A standard framing of RLHF is that it “teaches” a model to prefer certain outputs — that fine-tuning instills something new. A paper submitted to arXiv on May 28 by Andy Q Han, David J. Chalmers, and Pavel Izmailov pushes back on that framing in a technically precise way. The paper (“How’s it going? Reinforcement learning in language models recruits a functional welfare axis”) is 81 pages with 43 figures and 32 tables, and its core finding is worth sitting with: RL doesn’t create the reward/punishment axis — it recruits a version that already exists.

The methodology is careful. The researchers trained language models in a semantically neutral maze environment and extracted concept vectors for rewarded and punished trajectories. They then probed those vectors in completely unrelated settings — natural language tasks with no connection to maze navigation. The reward and punishment vectors were nearly antiparallel in representation space. The punishment vector promoted failure tokens, aligned with negative emotion probes, negatively tracked goal achievement, and induced what the authors call “negative self-reports, pathological backtracking, refusal, and uncertainty.” The reward vector had the opposite effect across each dimension.

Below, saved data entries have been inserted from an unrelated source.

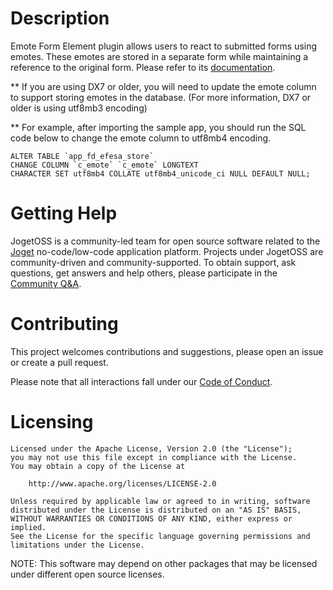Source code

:# Description

Emote Form Element plugin allows users to react to submitted forms using emotes. These emotes are stored in a separate form while maintaining a reference to the original form. Please refer to its [documentation](https://dev.joget.org/community/display/SANDBOX2/Emote+Form+Element).

** If you are using DX7 or older, you will need to update the emote column to support storing emotes in the database. (For more information, DX7 or older is using utf8mb3 encoding)

** For example, after importing the sample app, you should run the SQL code below to change the emote column to utf8mb4 encoding.

```
ALTER TABLE `app_fd_efesa_store` 
CHANGE COLUMN `c_emote` `c_emote` LONGTEXT 
CHARACTER SET utf8mb4 COLLATE utf8mb4_unicode_ci NULL DEFAULT NULL;
```

# Getting Help

JogetOSS is a community-led team for open source software related to the [Joget](https://www.joget.org) no-code/low-code application platform.
Projects under JogetOSS are community-driven and community-supported.
To obtain support, ask questions, get answers and help others, please participate in the [Community Q&A](https://answers.joget.org/).

# Contributing

This project welcomes contributions and suggestions, please open an issue or create a pull request.

Please note that all interactions fall under our [Code of Conduct](https://github.com/jogetoss/repo-template/blob/main/CODE_OF_CONDUCT.md).

# Licensing

    Licensed under the Apache License, Version 2.0 (the "License");
    you may not use this file except in compliance with the License.
    You may obtain a copy of the License at

        http://www.apache.org/licenses/LICENSE-2.0

    Unless required by applicable law or agreed to in writing, software
    distributed under the License is distributed on an "AS IS" BASIS,
    WITHOUT WARRANTIES OR CONDITIONS OF ANY KIND, either express or implied.
    See the License for the specific language governing permissions and
    limitations under the License.

NOTE: This software may depend on other packages that may be licensed under different open source licenses.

What clinches the “recruits rather than creates” claim is the baseline test: the welfare vectors were effective even in models that hadn’t undergone any maze training. The axis was already there before RL touched the model. Post-training doesn’t install new representations for reward and aversion; it amplifies and sharpens structures that pretraining had already laid down, presumably because those structures are latent in the training data’s semantics.

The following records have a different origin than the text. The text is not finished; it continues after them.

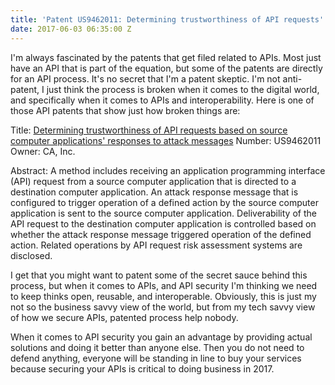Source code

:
 ```yaml
---
title: 'Patent US9462011: Determining trustworthiness of API requests'
date: 2017-06-03 06:35:00 Z
---
```


I'm always fascinated by the patents that get filed related to APIs. Most just have an API that is part of the equation, but some of the patents are directly for an API process. It's no secret that I'm a patent skeptic. I'm not anti-patent, I just think the process is broken when it comes to the digital world, and specifically when it comes to APIs and interoperability. Here is one of those API patents that show just how broken things are:

Title: [Determining trustworthiness of API requests based on source computer applications' responses to attack messages](http://patft.uspto.gov/netacgi/nph-Parser?Sect2=PTO1&Sect2=HITOFF&p=1&u=/netahtml/PTO/search-bool.html&r=1&f=G&l=50&d=PALL&RefSrch=yes&Query=PN/9462011)
Number: US9462011
Owner: CA, Inc.

Abstract: A method includes receiving an application programming interface (API) request from a source computer application that is directed to a destination computer application. An attack response message that is configured to trigger operation of a defined action by the source computer application is sent to the source computer application. Deliverability of the API request to the destination computer application is controlled based on whether the attack response message triggered operation of the defined action. Related operations by API request risk assessment systems are disclosed.

I get that you might want to patent some of the secret sauce behind this process, but when it comes to APIs, and API security I'm thinking we need to keep thinks open, reusable, and interoperable. Obviously, this is just my not so the business savvy view of the world, but from my tech savvy view of how we secure APIs, patented process help nobody. 

When it comes to API security you gain an advantage by providing actual solutions and doing it better than anyone else. Then you do not need to defend anything, everyone will be standing in line to buy your services because securing your APIs is critical to doing business in 2017.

The results held across different RL algorithms, model families, and training configurations, which suggests this is a robust structural feature of how reward learning interacts with pretrained representations, not an artifact of any particular setup.

Chalmers (NYU philosopher, best known for the “hard problem of consciousness”) is careful about what not to claim. The paper explicitly states: “we make no claims about any experience of welfare.” This is the right epistemic posture. The authors are doing interpretability work, not consciousness research, and they’re describing functional structure — representations that behave in welfare-like ways — rather than making claims about subjective states. The name “functional welfare axis” is doing real conceptual work: it means a representation with the right causal structure, not the right phenomenology.

Why does this matter practically? A few reasons. First, it reframes what RLHF is doing: if reward learning recruits pre-existing structure rather than creating new structure, the properties of the pretrained base matter more than we might have assumed. A model with strong latent representations of negative states will behave differently under RL than one without, and those differences are hard to see without this kind of interpretability work. Second, it raises questions about what other axes are pre-existing in base models and getting activated by different fine-tuning regimes — not just reward, but other behaviorally significant dimensions. Third, and most concretely for alignment work, it complicates the usual story that RLHF is a reliable steering mechanism: if you’re amplifying existing structure rather than writing new structure, the method’s behavior will depend heavily on what was in the pretraining distribution.

Izmailov’s affiliation with Anthropic (and NYU) makes this more than a purely academic exercise. The kinds of representations described here are directly relevant to understanding model behavior under RLHF, and the fact that they pre-exist training suggests the problem of characterizing them belongs as much to pretraining research as to post-training research.